YOUR ASSIGNMENT:
Among the entries below, find the lines that hold the word "contexts" and report them.

=== Section Start ===

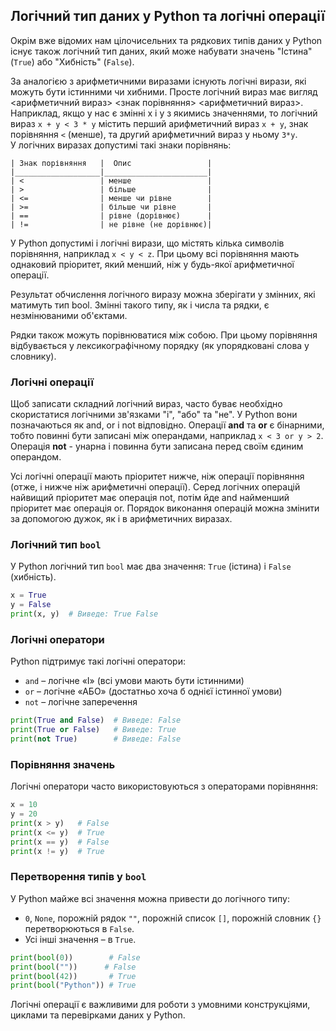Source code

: ## Логічний тип даних у Python та логічні операції
Окрім вже відомих нам цілочисельних та рядкових типів даних у Python існує також логічний
тип даних, який може набувати значень "Істина" (`True`) або "Хибність" (`False`).

За аналогією з арифметичними виразами існують логічні вирази, які можуть бути істинними чи хибними.
Просте логічний вираз має вигляд <арифметичний вираз> <знак порівняння> <арифметичний вираз>. 
Наприклад, якщо у нас є змінні x і y з якимись значеннями, то логічний вираз `x + y < 3 * y` 
містить перший арифметичний вираз `x + y`, знак порівняння `<` (менше), та другий арифметичний 
вираз у ньому `3*y`.  
У логічних виразах допустимі такі знаки порівнянь:
```
| Знак порівняння   |  Опис                 |
|___________________|_______________________|
| <                 | менше                 |
| >                 | більше                |
| <=                | менше чи рівне        |
| >=                | більше чи рівне       |
| ==                | рівне (дорівнює)      |
| !=                | не рівне (не дорівнює)|
```
У Python допустимі і логічні вирази, що містять кілька символів порівняння, наприклад `x < y < z`.
При цьому всі порівняння мають однаковий пріоритет, який менший, ніж у будь-якої арифметичної 
операції.

Результат обчислення логічного виразу можна зберігати у змінних, які матимуть тип bool. Змінні 
такого типу, як і числа та рядки, є незмінюваними об'єктами.

Рядки також можуть порівнюватися між собою. При цьому порівняння відбувається у лексикографічному
порядку (як упорядковані слова у словнику).

### Логічні операції
Щоб записати складний логічний вираз, часто буває необхідно скористатися логічними зв'язками 
"і", "або" та "не". У Python вони позначаються як and, or і not відповідно. Операції **and** та **or** 
є бінарними, тобто повинні бути записані між операндами, наприклад `x < 3 or y > 2`. Операція 
**not** - унарна і повинна бути записана перед своїм єдиним операндом.

Усі логічні операції мають пріоритет нижче, ніж операції порівняння (отже, і нижче ніж арифметичні
операції). Серед логічних операцій найвищий пріоритет має операція not, потім йде and найменший
пріоритет має операція or. Порядок виконання операцій можна змінити за допомогою дужок, як і в 
арифметичних виразах.

### Логічний тип `bool`
У Python логічний тип `bool` має два значення: `True` (істина) і `False` (хибність).
```python
x = True
y = False
print(x, y)  # Виведе: True False
```

### Логічні оператори
Python підтримує такі логічні оператори:
- `and` – логічне «І» (всі умови мають бути істинними)
- `or` – логічне «АБО» (достатньо хоча б однієї істинної умови)
- `not` – логічне заперечення

```python
print(True and False)  # Виведе: False
print(True or False)   # Виведе: True
print(not True)        # Виведе: False
```

### Порівняння значень
Логічні оператори часто використовуються з операторами порівняння:
```python
x = 10
y = 20
print(x > y)   # False
print(x <= y)  # True
print(x == y)  # False
print(x != y)  # True
```

### Перетворення типів у `bool`
У Python майже всі значення можна привести до логічного типу:
- `0`, `None`, порожній рядок `""`, порожній список `[]`, порожній словник `{}` перетворюються в `False`.
- Усі інші значення – в `True`.

```python
print(bool(0))        # False
print(bool(""))      # False
print(bool(42))       # True
print(bool("Python")) # True
```

Логічні операції є важливими для роботи з умовними конструкціями, циклами та перевірками даних у Python.

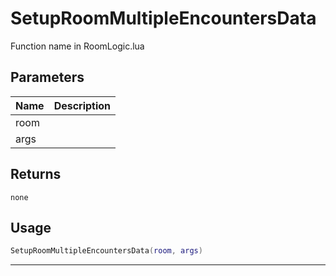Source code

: # SetupRoomMultipleEncountersData

Function name in RoomLogic.lua

## Parameters

| Name | Description |
| ---- | ----------- |
| room |             |
| args |             |

## Returns

`none`

## Usage

```lua
SetupRoomMultipleEncountersData(room, args)
```

---
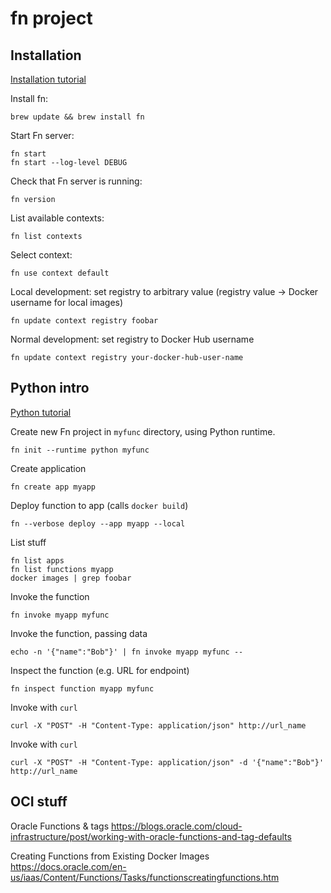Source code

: # fn project

## Installation

[Installation tutorial](https://fnproject.io/tutorials/install/)

Install fn:
```console
brew update && brew install fn
```

Start Fn server:
```console
fn start
fn start --log-level DEBUG
```

Check that Fn server is running:
```console
fn version
```

List available contexts:
```console
fn list contexts
```

Select context:
```console
fn use context default
```

Local development: set registry to arbitrary value
(registry value -> Docker username for local images)
```console
fn update context registry foobar
```

Normal development: set registry to Docker Hub username
```console
fn update context registry your-docker-hub-user-name
```

## Python intro

[Python tutorial](https://fnproject.io/tutorials/python/intro/)

Create new Fn project in `myfunc` directory, using Python runtime.
```console
fn init --runtime python myfunc
```

Create application
```console
fn create app myapp
```

Deploy function to app (calls `docker build`)
```console
fn --verbose deploy --app myapp --local
```

List stuff
```console
fn list apps
fn list functions myapp
docker images | grep foobar
```

Invoke the function
```console
fn invoke myapp myfunc
```

Invoke the function, passing data
```console
echo -n '{"name":"Bob"}' | fn invoke myapp myfunc --
```

Inspect the function (e.g. URL for endpoint)
```console
fn inspect function myapp myfunc
```

Invoke with `curl`
```console
curl -X "POST" -H "Content-Type: application/json" http://url_name
```

Invoke with `curl`
```console
curl -X "POST" -H "Content-Type: application/json" -d '{"name":"Bob"}' http://url_name
```


## OCI stuff

Oracle Functions & tags
https://blogs.oracle.com/cloud-infrastructure/post/working-with-oracle-functions-and-tag-defaults

Creating Functions from Existing Docker Images
https://docs.oracle.com/en-us/iaas/Content/Functions/Tasks/functionscreatingfunctions.htm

=== Section End ===

YOUR RESPONSE:
List available contexts:
fn list contexts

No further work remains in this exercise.